───── ENTRIES SHOWN ─────

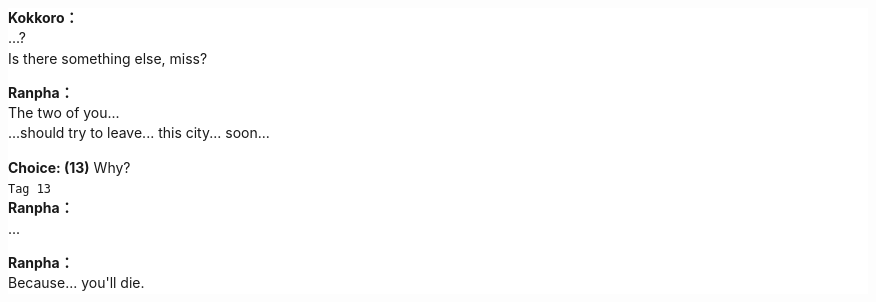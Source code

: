 **Kokkoro：**  
...?  
Is there something else, miss?  
  
**Ranpha：**  
The two of you...  
...should try to leave... this city... soon...  
  
**Choice: (13)**  Why?  
`Tag 13`  
**Ranpha：**  
...  
  
**Ranpha：**  
Because... you'll die.  
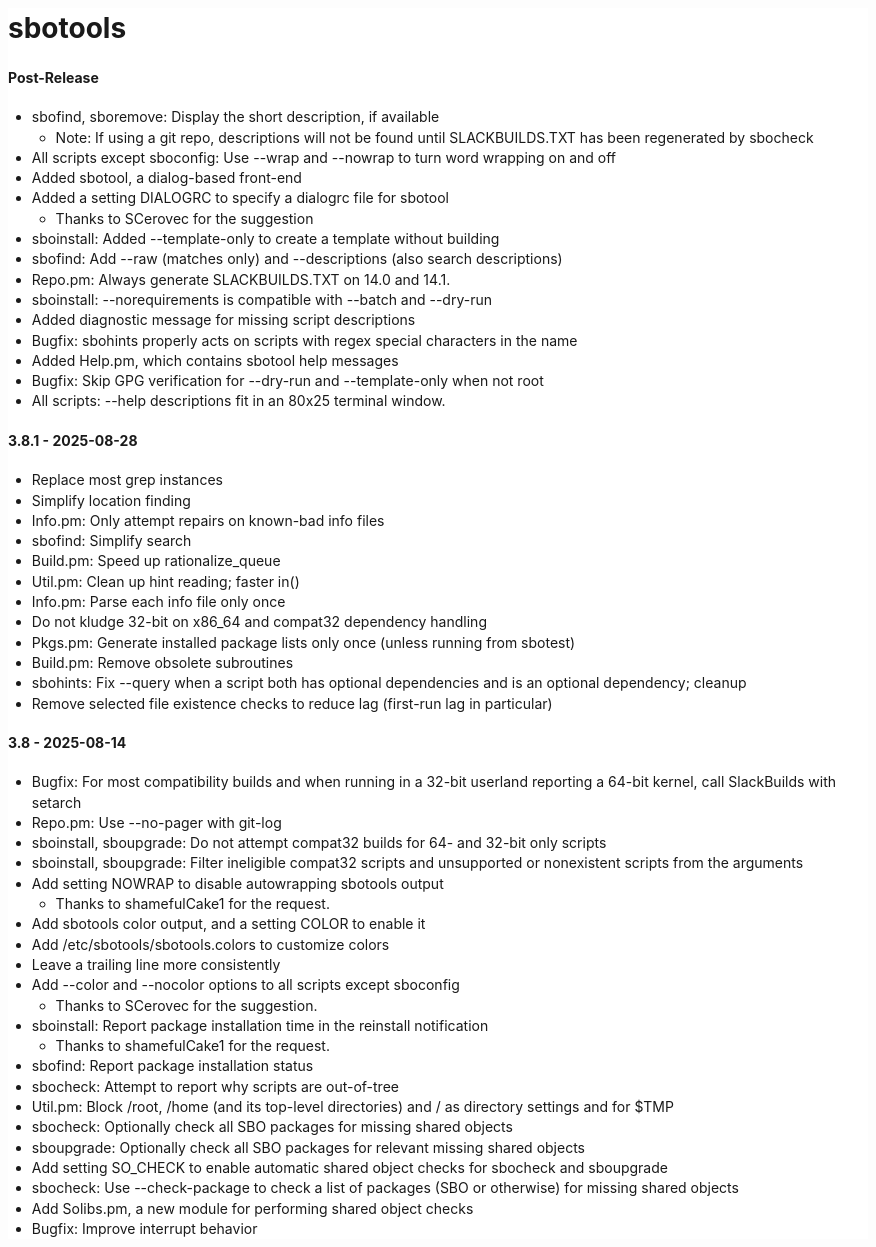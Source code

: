# sbotools

#### Post-Release
  * sbofind, sboremove: Display the short description, if available
    * Note: If using a git repo, descriptions will not be found until SLACKBUILDS.TXT has been regenerated by sbocheck
  * All scripts except sboconfig: Use --wrap and --nowrap to turn word wrapping on and off
  * Added sbotool, a dialog-based front-end
  * Added a setting DIALOGRC to specify a dialogrc file for sbotool
    * Thanks to SCerovec for the suggestion
  * sboinstall: Added --template-only to create a template without building
  * sbofind: Add --raw (matches only) and --descriptions (also search descriptions)
  * Repo.pm: Always generate SLACKBUILDS.TXT on 14.0 and 14.1.
  * sboinstall: --norequirements is compatible with --batch and --dry-run
  * Added diagnostic message for missing script descriptions
  * Bugfix: sbohints properly acts on scripts with regex special characters in the name
  * Added Help.pm, which contains sbotool help messages
  * Bugfix: Skip GPG verification for --dry-run and --template-only when not root
  * All scripts: --help descriptions fit in an 80x25 terminal window.

#### 3.8.1 - 2025-08-28
  * Replace most grep instances
  * Simplify location finding
  * Info.pm: Only attempt repairs on known-bad info files
  * sbofind: Simplify search
  * Build.pm: Speed up rationalize_queue
  * Util.pm: Clean up hint reading; faster in()
  * Info.pm: Parse each info file only once
  * Do not kludge 32-bit on x86_64 and compat32 dependency handling
  * Pkgs.pm: Generate installed package lists only once (unless running from sbotest)
  * Build.pm: Remove obsolete subroutines
  * sbohints: Fix --query when a script both has optional dependencies and is an optional dependency; cleanup
  * Remove selected file existence checks to reduce lag (first-run lag in particular)

#### 3.8 - 2025-08-14
  * Bugfix: For most compatibility builds and when running in a 32-bit userland reporting a 64-bit kernel, call SlackBuilds with setarch
  * Repo.pm: Use --no-pager with git-log
  * sboinstall, sboupgrade: Do not attempt compat32 builds for 64- and 32-bit only scripts
  * sboinstall, sboupgrade: Filter ineligible compat32 scripts and unsupported or nonexistent scripts from the arguments
  * Add setting NOWRAP to disable autowrapping sbotools output
    * Thanks to shamefulCake1 for the request.
  * Add sbotools color output, and a setting COLOR to enable it
  * Add /etc/sbotools/sbotools.colors to customize colors
  * Leave a trailing line more consistently
  * Add --color and --nocolor options to all scripts except sboconfig
    * Thanks to SCerovec for the suggestion.
  * sboinstall: Report package installation time in the reinstall notification
    * Thanks to shamefulCake1 for the request.
  * sbofind: Report package installation status
  * sbocheck: Attempt to report why scripts are out-of-tree
  * Util.pm: Block /root, /home (and its top-level directories) and / as directory settings and for $TMP
  * sbocheck: Optionally check all SBO packages for missing shared objects
  * sboupgrade: Optionally check all SBO packages for relevant missing shared objects
  * Add setting SO_CHECK to enable automatic shared object checks for sbocheck and sboupgrade
  * sbocheck: Use --check-package to check a list of packages (SBO or otherwise) for missing shared objects
  * Add Solibs.pm, a new module for performing shared object checks
  * Bugfix: Improve interrupt behavior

─────

* WHAT TO DO
Give back precisely the lines above that start at the line containing "in the name" and end at the line containing "optional dependency; cleanup", inclusive. No other lines belong in the output.

* EXERCISE RESPONSE
  * Bugfix: sbohints properly acts on scripts with regex special characters in the name
  * Added Help.pm, which contains sbotool help messages
  * Bugfix: Skip GPG verification for --dry-run and --template-only when not root
  * All scripts: --help descriptions fit in an 80x25 terminal window.

#### 3.8.1 - 2025-08-28
  * Replace most grep instances
  * Simplify location finding
  * Info.pm: Only attempt repairs on known-bad info files
  * sbofind: Simplify search
  * Build.pm: Speed up rationalize_queue
  * Util.pm: Clean up hint reading; faster in()
  * Info.pm: Parse each info file only once
  * Do not kludge 32-bit on x86_64 and compat32 dependency handling
  * Pkgs.pm: Generate installed package lists only once (unless running from sbotest)
  * Build.pm: Remove obsolete subroutines
  * sbohints: Fix --query when a script both has optional dependencies and is an optional dependency; cleanup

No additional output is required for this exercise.